**About this exercise**.
Report back every line of the entries that contains "사용하면", exactly as written.

**Material shown**.
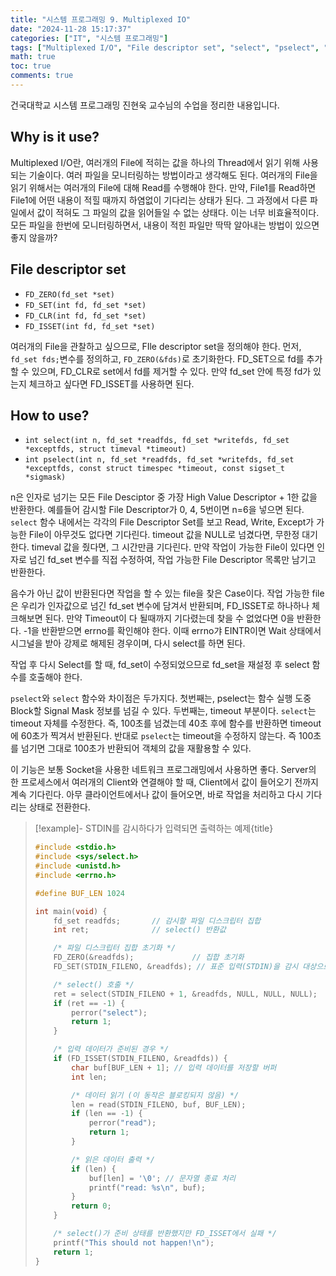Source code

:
 ```yaml
---
title: "시스템 프로그래밍 9. Multiplexed IO"
date: "2024-11-28 15:17:37"
categories: ["IT", "시스템 프로그래밍"]
tags: ["Multiplexed I/O", "File descriptor set", "select", "pselect", "네트워크 프로그래밍", "시스템 프로그래밍", "감시", "비효율성"]
math: true
toc: true
comments: true
---
```


건국대학교 시스템 프로그래밍 진현욱 교수님의 수업을 정리한 내용입니다.

## Why is it use?

Multiplexed I/O란, 여러개의 File에 적히는 값을 하나의 Thread에서 읽기 위해 사용되는 기술이다. 여러 파일을 모니터링하는 방법이라고 생각해도 된다. 여러개의 File을 읽기 위해서는 여러개의 File에 대해 Read를 수행해야 한다. 만약, File1를 Read하면 File1에 어떤 내용이 적힐 때까지 하염없이 기다리는 상태가 된다. 그 과정에서 다른 파일에서 값이 적혀도 그 파일의 값을 읽어들일 수 없는 상태다. 이는 너무 비효율적이다. 모든 파일을 한번에 모니터링하면서, 내용이 적힌 파일만 딱딱 알아내는 방법이 있으면 좋지 않을까?

## File descriptor set

- `FD_ZERO(fd_set *set)`
- `FD_SET(int fd, fd_set *set)`
- `FD_CLR(int fd, fd_set *set)`
- `FD_ISSET(int fd, fd_set *set)`

여러개의 File을 관찰하고 싶으므로, FIle descriptor set을 정의해야 한다. 먼저, `fd_set fds;`변수를 정의하고, `FD_ZERO(&fds)`로 초기화한다. FD_SET으로 fd를 추가할 수 있으며, FD_CLR로 set에서 fd를 제거할 수 있다. 만약 fd_set 안에 특정 fd가 있는지 체크하고 싶다면 FD_ISSET를 사용하면 된다.

## How to use?

- `int select(int n, fd_set *readfds, fd_set *writefds, fd_set *exceptfds, struct timeval *timeout)`
- `int pselect(int n, fd_set *readfds, fd_set *writefds, fd_set *exceptfds, const struct timespec *timeout, const sigset_t *sigmask)`

n은 인자로 넘기는 모든 File Desciptor 중 가장 High Value Descriptor + 1한 값을 반환한다. 예를들어 감시할 File Descriptor가 0, 4, 5번이면 n=6을 넣으면 된다. `select` 함수 내에서는 각각의 File Descriptor Set를 보고 Read, Write, Except가 가능한 File이 아무것도 없다면 기다린다. timeout 값을 NULL로 넘겼다면, 무한정 대기한다. timeval 값을 줬다면, 그 시간만큼 기다린다. 만약 작업이 가능한 File이 있다면 인자로 넘긴 fd_set 변수를 직접 수정하여, 작업 가능한 File Descriptor 목록만 남기고 반환한다. 

음수가 아닌 값이 반환된다면 작업을 할 수 있는 file을 찾은 Case이다. 작업 가능한 file은 우리가 인자값으로 넘긴 fd_set 변수에 담겨서 반환되며, FD_ISSET로 하나하나 체크해보면 된다. 만약 Timeout이 다 될때까지 기다렸는데 찾을 수 없었다면 0을 반환한다. -1을 반환받으면 errno를 확인해야 한다. 이때 errno갸 EINTR이면 Wait 상태에서 시그널을 받아 강제로 해제된 경우이며, 다시 select를 하면 된다.

작업 후 다시 Select를 할 때, fd_set이 수정되었으므로 fd_set을 재설정 후 select 함수를 호출해야 한다.

`pselect`와 `select` 함수와 차이점은 두가지다. 첫번째는, pselect는 함수 실행 도중 Block할 Signal Mask 정보를 넘길 수 있다. 두번째는, timeout 부분이다. `select`는 timeout 자체를 수정한다. 즉, 100초를 넘겼는데 40초 후에 함수를 반환하면 timeout에 60초가 찍겨서 반환된다. 반대로 `pselect`는 timeout을 수정하지 않는다. 즉 100초를 넘기면 그대로 100초가 반환되어 객체의 값을 재활용할 수 있다.

이 기능은 보통 Socket을 사용한 네트워크 프로그래밍에서 사용하면 좋다. Server의 한 프로세스에서 여러개의 Client와 연결해야 할 때, Client에서 값이 들어오기 전까지 계속 기다린다. 아무 클라이언트에서나 값이 들어오면, 바로 작업을 처리하고 다시 기다리는 상태로 전환한다. 

> [!example]- STDIN를 감시하다가 입력되면 출력하는 예제{title}
> ```c
> #include <stdio.h>
> #include <sys/select.h>
> #include <unistd.h>
> #include <errno.h>
> 
> #define BUF_LEN 1024
> 
> int main(void) {
>     fd_set readfds;       // 감시할 파일 디스크립터 집합
>     int ret;              // select() 반환값
> 
>     /* 파일 디스크립터 집합 초기화 */
>     FD_ZERO(&readfds);             // 집합 초기화
>     FD_SET(STDIN_FILENO, &readfds); // 표준 입력(STDIN)을 감시 대상으로 추가
> 
>     /* select() 호출 */
>     ret = select(STDIN_FILENO + 1, &readfds, NULL, NULL, NULL);
>     if (ret == -1) {
>         perror("select");
>         return 1;
>     }
> 
>     /* 입력 데이터가 준비된 경우 */
>     if (FD_ISSET(STDIN_FILENO, &readfds)) {
>         char buf[BUF_LEN + 1]; // 입력 데이터를 저장할 버퍼
>         int len;
> 
>         /* 데이터 읽기 (이 동작은 블로킹되지 않음) */
>         len = read(STDIN_FILENO, buf, BUF_LEN);
>         if (len == -1) {
>             perror("read");
>             return 1;
>         }
> 
>         /* 읽은 데이터 출력 */
>         if (len) {
>             buf[len] = '\0'; // 문자열 종료 처리
>             printf("read: %s\n", buf);
>         }
>         return 0;
>     }
> 
>     /* select()가 준비 상태를 반환했지만 FD_ISSET에서 실패 */
>     printf("This should not happen!\n");
>     return 1;
> }
> ```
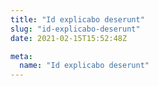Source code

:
 ```yaml
---
title: "Id explicabo deserunt"
slug: "id-explicabo-deserunt"
date: 2021-02-15T15:52:48Z

meta:
  name: "Id explicabo deserunt"
---
```


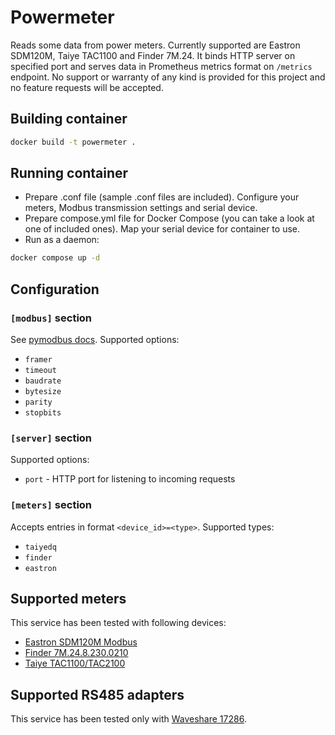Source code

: # Powermeter

Reads some data from power meters. Currently supported are Eastron SDM120M, Taiye TAC1100 and Finder 7M.24.
It binds HTTP server on specified port and serves data in Prometheus metrics format on `/metrics` endpoint.
No support or warranty of any kind is provided for this project and no feature requests will be accepted.

## Building container

```sh
docker build -t powermeter .
```

## Running container

- Prepare .conf file (sample .conf files are included). Configure your meters, Modbus transmission settings and serial device.
- Prepare compose.yml file for Docker Compose (you can take a look at one of included ones). Map your serial device for container to use.
- Run as a daemon:
```sh
docker compose up -d
```

## Configuration

### `[modbus]` section

See [pymodbus docs](https://pymodbus.readthedocs.io/en/latest/source/client.html#pymodbus.client.ModbusSerialClient).
Supported options:
- `framer`
- `timeout`
- `baudrate`
- `bytesize`
- `parity`
- `stopbits`

### `[server]` section

Supported options:
- `port` - HTTP port for listening to incoming requests

### `[meters]` section

Accepts entries in format `<device_id>=<type>`. Supported types:
- `taiyedq`
- `finder`
- `eastron` 

## Supported meters

This service has been tested with following devices:
- [Eastron SDM120M Modbus](https://www.eastroneurope.com/products/view/sdm120modbus)
- [Finder 7M.24.8.230.0210](https://www.findernet.com/en/worldwide/series/7m-series-smart-energy-meters/type/type-7m-24-single-phase-bi-directional-energy-meters-with-backlit-lcd-display/)
- [Taiye TAC1100/TAC2100](http://www.taiye-electric.com/productdetail/tac2100-single-phase-din-rail-energy-meter.html)


## Supported RS485 adapters

This service has been tested only with [Waveshare 17286](https://www.waveshare.com/usb-to-rs485.htm).
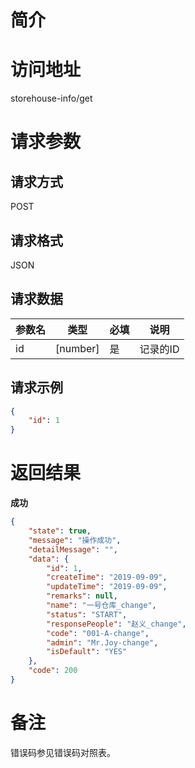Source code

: # 简介

# 访问地址
storehouse-info/get

# 请求参数

## 请求方式
POST

## 请求格式
JSON

## 请求数据
|参数名|类型|必填|说明|
|-|-|-|-|
|id|[number]|是|记录的ID|

## 请求示例
```json
{
    "id": 1
}
```

# 返回结果
**成功**
```json
{
    "state": true,
    "message": "操作成功",
    "detailMessage": "",
    "data": {
        "id": 1,
        "createTime": "2019-09-09",
        "updateTime": "2019-09-09",
        "remarks": null,
        "name": "一号仓库_change",
        "status": "START",
        "responsePeople": "赵义_change",
        "code": "001-A-change",
        "admin": "Mr.Joy-change",
        "isDefault": "YES"
    },
    "code": 200
}
```

# 备注
错误码参见错误码对照表。
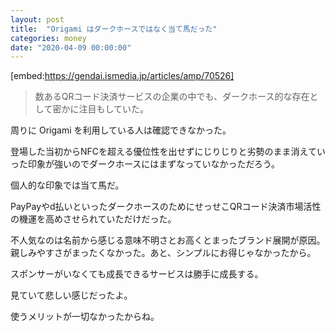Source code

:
 ```yaml
---
layout: post
title:  "Origami はダークホースではなく当て馬だった"
categories: money
date: "2020-04-09 00:00:00"
---
```


[embed:https://gendai.ismedia.jp/articles/amp/70526]

> 数あるQRコード決済サービスの企業の中でも、ダークホース的な存在として密かに注目もしていた。

周りに Origami を利用している人は確認できなかった。

登場した当初からNFCを超える優位性を出せずにじりじりと劣勢のまま消えていった印象が強いのでダークホースにはまずなっていなかっただろう。

個人的な印象では当て馬だ。

PayPayやd払いといったダークホースのためにせっせこQRコード決済市場活性の機運を高めさせられていただけだった。

不人気なのは名前から感じる意味不明さとお高くとまったブランド展開が原因。
親しみやすさがまったくなかった。あと、シンプルにお得じゃなかったから。

スポンサーがいなくても成長できるサービスは勝手に成長する。

見ていて悲しい感じだったよ。

使うメリットが一切なかったからね。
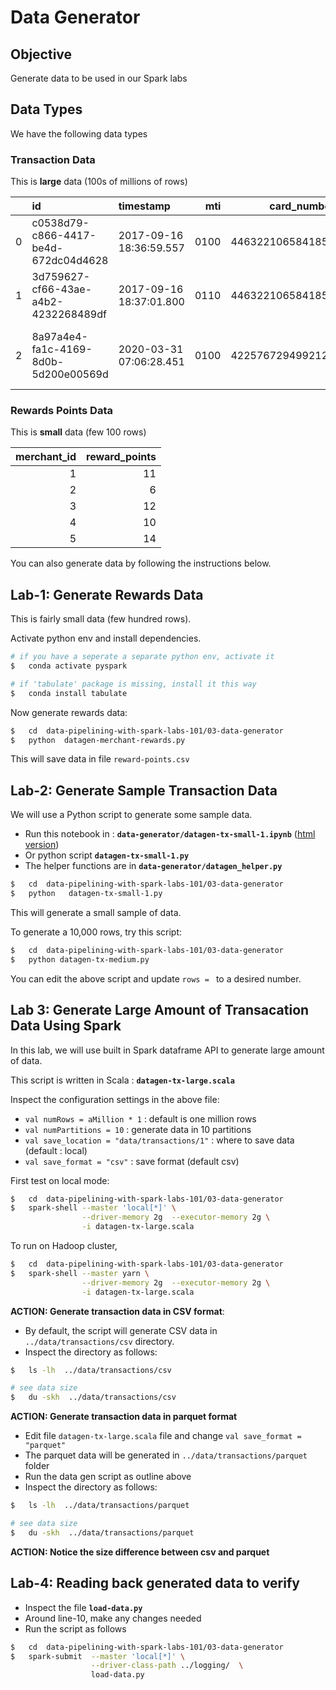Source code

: <link rel='stylesheet' href='../assets/css/main.css'/>

# Data Generator

## Objective

Generate data to be used in our Spark labs

## Data Types

We have the following data types

### Transaction Data

This is **large** data (100s of millions of rows)

|    | id                                   | timestamp               |   mti |      card_number |   amount_customer |   merchant_type |   merchant_id | merchant_address                                           | ref_id                               |   amount_merchant |   response_code |
|---:|:-------------------------------------|:------------------------|------:|-----------------:|------------------:|----------------:|--------------:|:-----------------------------------------------------------|:-------------------------------------|------------------:|----------------:|
|  0 | c0538d79-c866-4417-be4d-672dc04d4628 | 2017-09-16 18:36:59.557 |  0100 | 4463221065841858 |              6.65 |            1760 |             0 | Awesome Bakery, 136 Hillview St, San Jose, WA, USA         |                                      |            nan    |             nan |
|  1 | 3d759627-cf66-43ae-a4b2-4232268489df | 2017-09-16 18:37:01.800 |  0110 | 4463221065841858 |              6.65 |            1760 |             0 | Awesome Bakery, 136 Hillview St, San Jose, WA, USA         | c0538d79-c866-4417-be4d-672dc04d4628 |              6.45 |              33 |
|  2 | 8a97a4e4-fa1c-4169-8d0b-5d200e00569d | 2020-03-31 07:06:28.451 |  0100 | 4225767294992126 |             77.98 |            3567 |             0 | Four Seasons Hardware, 330 Market St, Burlingame, NV, USA  |                                      |            nan    |             nan |

### Rewards Points Data

This is **small** data (few 100 rows)

|   merchant_id |   reward_points |
|--------------:|----------------:|
|             1 |              11 |
|             2 |               6 |
|             3 |              12 |
|             4 |              10 |
|             5 |              14 |



You can also generate data by following the instructions below.

## Lab-1: Generate Rewards Data

This is fairly small data (few hundred rows).  

Activate python env and install dependencies.

```bash
# if you have a seperate a separate python env, activate it
$   conda activate pyspark

# if 'tabulate' package is missing, install it this way
$   conda install tabulate
```

Now generate rewards data:

```bash
$   cd  data-pipelining-with-spark-labs-101/03-data-generator
$   python  datagen-merchant-rewards.py
```

This will save data in file `reward-points.csv`

## Lab-2: Generate Sample Transaction Data

We will use a Python script to generate some sample data.

- Run this notebook in : **`data-generator/datagen-tx-small-1.ipynb`**  ([html version](datagen-tx-small-1.html))
- Or python script **`datagen-tx-small-1.py`**
- The helper functions are in  **`data-generator/datagen_helper.py`**

```bash
$   cd  data-pipelining-with-spark-labs-101/03-data-generator
$   python   datagen-tx-small-1.py
```

This will generate a small sample of data.

To generate a 10,000 rows, try this script:

```bash
$   cd  data-pipelining-with-spark-labs-101/03-data-generator
$   python datagen-tx-medium.py
```

You can edit the above script and update `rows = ` to a desired number.

## Lab 3: Generate Large Amount of Transacation Data Using Spark

In this lab, we will use built in Spark dataframe API to generate large amount of data.

This script is written in Scala : **`datagen-tx-large.scala`**

Inspect the configuration settings in the above file:

* `val numRows = aMillion * 1`  : default is one million rows
* `val numPartitions = 10`  : generate data in 10 partitions
* `val save_location = "data/transactions/1"` : where to save data (default : local)
* `val save_format = "csv"` : save format (default csv)

First test on local mode:

```bash
$   cd  data-pipelining-with-spark-labs-101/03-data-generator
$   spark-shell --master 'local[*]' \
                --driver-memory 2g  --executor-memory 2g \
                -i datagen-tx-large.scala
```

To run on Hadoop cluster,

```bash
$   cd  data-pipelining-with-spark-labs-101/03-data-generator
$   spark-shell --master yarn \
                --driver-memory 2g  --executor-memory 2g \
                -i datagen-tx-large.scala
```

**ACTION: Generate transaction data in CSV format**:  

- By default, the script will generate CSV data in `../data/transactions/csv`  directory.
- Inspect the directory as follows:

```bash
$   ls -lh  ../data/transactions/csv

# see data size
$   du -skh  ../data/transactions/csv
```

**ACTION: Generate transaction data in parquet format**

- Edit file `datagen-tx-large.scala` file and change `val save_format = "parquet"`
- The parquet data will be generated in `../data/transactions/parquet` folder
- Run the data gen script as outline above
- Inspect the directory as follows:

```bash
$   ls -lh  ../data/transactions/parquet

# see data size
$   du -skh  ../data/transactions/parquet
```

**ACTION: Notice the size difference between csv and parquet**


## Lab-4: Reading back generated data to verify

* Inspect the file **`load-data.py`**
* Around line-10, make any changes needed
* Run the script as follows

```bash
$   cd  data-pipelining-with-spark-labs-101/03-data-generator
$   spark-submit  --master 'local[*]' \
                  --driver-class-path ../logging/  \
                  load-data.py
```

**Result**.
여러개의 File을 관찰하고 싶으므로, FIle descriptor set을 정의해야 한다. 먼저, `fd_set fds;`변수를 정의하고, `FD_ZERO(&fds)`로 초기화한다. FD_SET으로 fd를 추가할 수 있으며, FD_CLR로 set에서 fd를 제거할 수 있다. 만약 fd_set 안에 특정 fd가 있는지 체크하고 싶다면 FD_ISSET를 사용하면 된다.
이 기능은 보통 Socket을 사용한 네트워크 프로그래밍에서 사용하면 좋다. Server의 한 프로세스에서 여러개의 Client와 연결해야 할 때, Client에서 값이 들어오기 전까지 계속 기다린다. 아무 클라이언트에서나 값이 들어오면, 바로 작업을 처리하고 다시 기다리는 상태로 전환한다. 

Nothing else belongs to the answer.